A southern girl in the Pacific Northwest

Just kidding. Now she’s coming.

It’s a good thing my sister is not here in my physical presence or I would throttle her.

Last night the last I heard was that the tickets would have to be changed, because she simply was not coming for spring break, but she could come over the summer, that it was a done deal and the decision was made. I didn’t think that was feasible for a whole lot of reasons, and I was infuriated that it was being left to me to “fix.”

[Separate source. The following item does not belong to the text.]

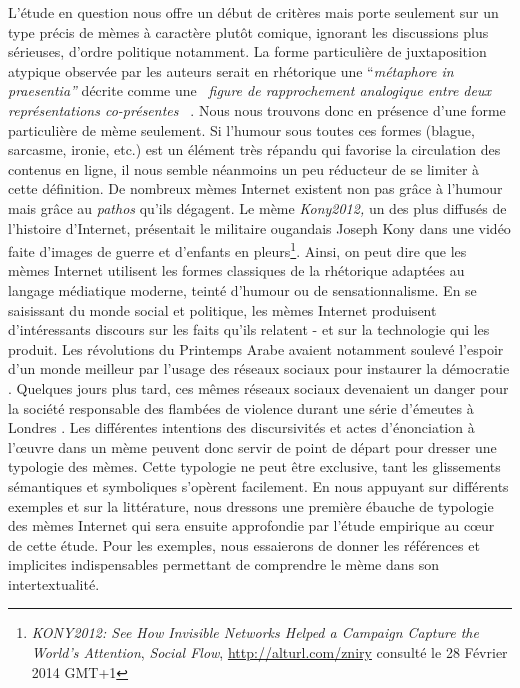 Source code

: L{\textquoteright}étude en question nous offre un début de critères mais porte seulement sur un type précis de mèmes à caractère plutôt comique, ignorant les discussions plus sérieuses, d{\textquoteright}ordre politique notamment. La forme particulière de juxtaposition atypique observée par les auteurs serait en rhétorique une {\textquotedblleft}\textit{métaphore in praesentia{\textquotedblright} }décrite comme une \textit{{\guillemotleft}~figure de rapprochement analogique entre deux représentations co-présentes~{\guillemotright}} \citep{Jenny2012}. Nous nous trouvons donc en présence d{\textquoteright}une forme particulière de mème seulement. Si l{\textquoteright}humour sous toutes ces formes (blague, sarcasme, ironie, etc.) est un élément très répandu qui favorise la circulation des contenus en ligne, il nous semble néanmoins un peu réducteur de se limiter à cette définition. De nombreux mèmes Internet existent non pas gr\^ace à l{\textquoteright}humour mais gr\^ace au \textit{pathos} qu{\textquoteright}ils dégagent. Le mème \textit{Kony2012, }un des plus diffusés de l{\textquoteright}histoire d{\textquoteright}Internet, présentait le militaire ougandais Joseph Kony dans une vidéo faite d{\textquoteright}images de guerre et d{\textquoteright}enfants en pleurs\footnote{ \textit{KONY2012: See How Invisible Networks Helped a Campaign Capture the World's Attention}, \textit{Social Flow}, \url{http://alturl.com/zniry} consulté le 28 Février 2014 GMT+1}. Ainsi, on peut dire que les mèmes Internet utilisent les formes classiques de la rhétorique adaptées au langage médiatique moderne,  teinté d{\textquoteright}humour ou de sensationnalisme. En se saisissant du monde social et politique, les mèmes Internet produisent d{\textquoteright}intéressants discours sur les faits qu{\textquoteright}ils relatent - et sur la technologie qui les produit. Les révolutions du Printemps Arabe avaient notamment soulevé l{\textquoteright}espoir d{\textquoteright}un monde meilleur par l{\textquoteright}usage des réseaux sociaux pour instaurer la démocratie \citep{Lotan2011}. Quelques jours plus tard, ces mêmes réseaux sociaux devenaient un danger pour la société responsable des flambées de violence durant une série d{\textquoteright}émeutes à Londres \citep{Casilli2011}. Les différentes intentions des discursivités et actes d{\textquoteright}énonciation à l{\textquoteright}{\oe}uvre dans un mème peuvent donc servir de point de départ pour dresser une typologie des mèmes. Cette typologie ne peut être exclusive, tant les glissements sémantiques et symboliques s'opèrent facilement. En nous appuyant sur différents exemples et sur la littérature, nous dressons une première ébauche de typologie des mèmes Internet qui sera ensuite approfondie par l{\textquoteright}étude empirique au c{\oe}ur de cette étude. Pour les exemples, nous essaierons de donner les références et implicites indispensables permettant de comprendre le mème dans son intertextualité.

But dutifully I got up this morning and started trying to fix it. My sister slept in until 1:30(!!!!!!!!!!) her time, and so wasn’t able to talk to me on the phone to get something figured out. I managed to get her husband on the phone and explain to him that I agreed the kid should have a consequence for not keeping up her grades, but that my losing $600 wasn’t a good consequence, and anyway, it’s not just nothing for me to schedule off a whole week of work. I answer to 2 attorneys and 1 partner, not to mention a court schedule, not to mention the other staff who have to cover for me, and who are also trying to schedule their own time off. I suggested that if she did come, she could a) bring her school books for some enforced studying time, and b) do some “community service” volunteering to see up close and personal what it means to be a slacker junior high school drop out. He thought that was a good idea, but asked if I could talk to the airline too and see what options there are. He was driving (for 6 more hours!) and so asked me to share whatever I learned with my sister.

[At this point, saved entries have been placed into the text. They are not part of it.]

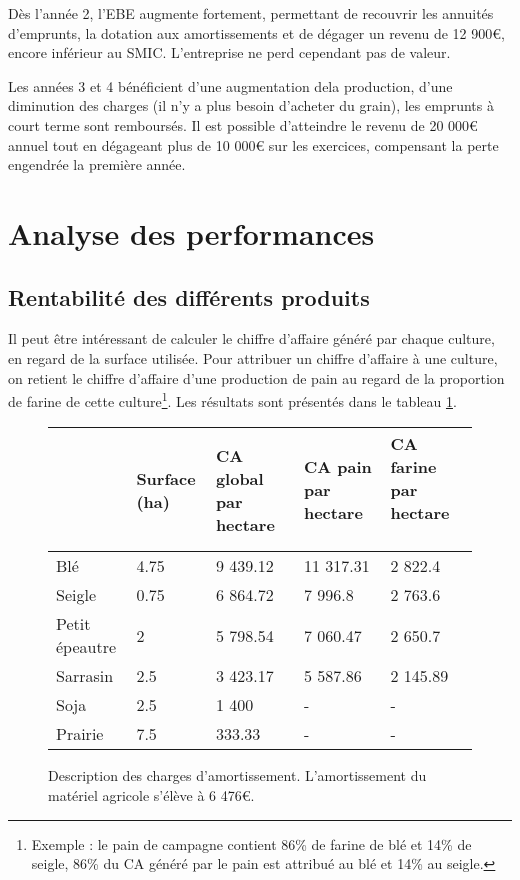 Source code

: \documentclass{book}
\begin{document}
Dès l'année 2, l'EBE augmente fortement, permettant de recouvrir les annuités d'emprunts, la dotation aux amortissements et de dégager un revenu de 12 900\euro{}, encore inférieur au SMIC. L'entreprise ne perd cependant pas de valeur.

Les années 3 et 4 bénéficient d'une augmentation dela production, d'une diminution des charges (il n'y a plus besoin d'acheter du grain), les emprunts à court terme sont remboursés. Il est possible d'atteindre le revenu de 20 000\euro{} annuel tout en dégageant plus de 10 000\euro{} sur les exercices, compensant la perte engendrée la première année.

\section{Analyse des performances}

\subsection{Rentabilité des différents produits}

Il peut être intéressant de calculer le chiffre d'affaire généré par chaque culture, en regard de la surface utilisée. Pour attribuer un chiffre d'affaire à une culture, on retient le chiffre d'affaire d'une production de pain au regard de la proportion de farine de cette culture\footnote{Exemple : le pain de campagne contient 86\% de farine de blé et 14\% de seigle, 86\%  du CA généré par le pain est attribué au blé et 14\% au seigle.}. Les résultats sont présentés dans le tableau \ref{tab:renta_prod}.

\begin{figure}[h!]
\footnotesize
\center
\begin{tabular}{ | p{2cm} | p{1.5cm}| p{1.8cm}| p{1.8cm}| p{1.8cm}| }
\hline
	& Surface (ha) & CA global par hectare & CA pain par hectare & CA farine par hectare \  \\ \hline
	Blé & 4.75 & 9 439.12 & 11 317.31 & 2 822.4 \\ \hline
	Seigle & 0.75 & 6 864.72 & 7 996.8 & 2 763.6 \\ \hline
	Petit épeautre & 2 & 5 798.54 & 7 060.47 & 2 650.7 \\ \hline
	Sarrasin & 2.5 & 3 423.17 & 5 587.86 & 2 145.89 \\ \hline
	Soja & 2.5 & 1 400 & - & - \\ \hline
	Prairie & 7.5 & 333.33 & - & - \\ \hline
\end{tabular}
\caption{Description des charges d'amortissement. L'amortissement du matériel agricole s'élève à 6 476\euro{}.}
\label{tab:renta_prod}
\end{figure}
\end{document}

After spending quite a lot of time on the phone with the airline, I learned that we can cancel the ticket and the funds are “held” and she can use them within a year. I dutifully relayed that info to my sister this and she went bonkers, texting me in a all capital letters and exclamation points to… are you ready for this? To settle down and quit trying to change things and that everything is fine, and that the kid is coming because she talked to her husband and he said it was fine. Oh, and thanks for talking to him behind her back. (What!)

… (rage)
… (head explodes)
… (teeth grinding commences)

I told her I was glad Aria is coming and not to text or call me again until I got back in touch with her.

Honest to god, I’m not doing this again. Not with any of them. My sister is a maniac. My mother emailed me her unsolicited opinion that my sister is totally in the right and that I am “taking it too personally and being selfish” and that it’s their prerogative to discipline her as they see fit. (rage rage rage rage)

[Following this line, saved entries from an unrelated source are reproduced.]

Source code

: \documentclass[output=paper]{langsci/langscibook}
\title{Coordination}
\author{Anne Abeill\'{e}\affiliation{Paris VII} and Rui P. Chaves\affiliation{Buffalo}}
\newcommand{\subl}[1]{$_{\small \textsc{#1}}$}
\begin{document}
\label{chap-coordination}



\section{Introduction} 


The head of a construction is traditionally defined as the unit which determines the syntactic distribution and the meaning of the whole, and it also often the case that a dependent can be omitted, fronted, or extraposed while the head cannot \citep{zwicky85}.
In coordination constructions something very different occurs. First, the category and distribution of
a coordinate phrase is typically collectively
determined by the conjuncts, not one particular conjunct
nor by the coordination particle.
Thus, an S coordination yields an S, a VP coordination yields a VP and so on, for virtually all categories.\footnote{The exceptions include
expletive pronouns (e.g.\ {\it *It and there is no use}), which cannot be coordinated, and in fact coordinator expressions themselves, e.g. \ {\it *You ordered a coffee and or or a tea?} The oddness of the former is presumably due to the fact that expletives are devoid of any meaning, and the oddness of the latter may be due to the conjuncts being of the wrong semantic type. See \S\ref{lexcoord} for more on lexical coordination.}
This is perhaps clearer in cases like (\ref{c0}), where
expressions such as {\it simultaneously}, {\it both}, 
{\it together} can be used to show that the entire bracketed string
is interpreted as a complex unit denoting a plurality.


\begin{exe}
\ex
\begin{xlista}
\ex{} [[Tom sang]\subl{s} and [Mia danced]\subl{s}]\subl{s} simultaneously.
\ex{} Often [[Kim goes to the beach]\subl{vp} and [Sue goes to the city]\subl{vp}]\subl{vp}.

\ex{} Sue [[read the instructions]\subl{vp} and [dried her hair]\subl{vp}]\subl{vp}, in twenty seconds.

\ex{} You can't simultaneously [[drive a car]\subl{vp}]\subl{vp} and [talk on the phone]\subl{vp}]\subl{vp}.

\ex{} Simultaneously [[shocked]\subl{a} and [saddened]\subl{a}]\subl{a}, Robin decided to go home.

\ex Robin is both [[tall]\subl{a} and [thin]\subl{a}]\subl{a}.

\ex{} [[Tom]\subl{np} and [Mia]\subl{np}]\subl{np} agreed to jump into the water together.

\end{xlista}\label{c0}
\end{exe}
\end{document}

Were it not for my niece I would have nothing to do with them anymore. As it is, huge heavy immovable boundaries have been leveraged back into place. I will never allow myself to be embroiled in my sister’s bullshit again. I let it wreck my day yesterday, I have let it consume my ENTIRE weekend, and I WILL NOT allow her this power over me again. Just because she goes down the fucking rabbit hole doesn’t mean I have to go with her. The next time she loses her head, I am simply not going to respond. Delete.

I feel like a terrible person because I don’t want anything to do with this mess anymore. My enthusiasm is so dampened right now that I don’t even care. Aria flunked science because she simply did not do the final three assignments. Why? She didn’t feel it was “pertinent to her life.” When she knew the trip was dependent upon her grades. What the hell? Does she not actually want to come? I’m breaking my neck over here and she doesn’t actually give a shit? Or is this just teenage smart mouth? How do you ever know what the truth is?

My enthusiasm will come back, but right now, I am exhausted and frustrated.

And what is wrong with this child?? Who in the world just doesn’t do homework assignments? A kid who doesn’t have any inkling that actually doing things matters. A kid who doesn’t somehow have any concept of what it takes to actually get things accomplished, or even any sense that there’s something to work FOR. She’s not a bad kid. But she is a kid who doesn’t know and doesn’t care. I don’t even know where to begin with that. I don’t actually have any control or influence here.

I continue to be frustrated and upset.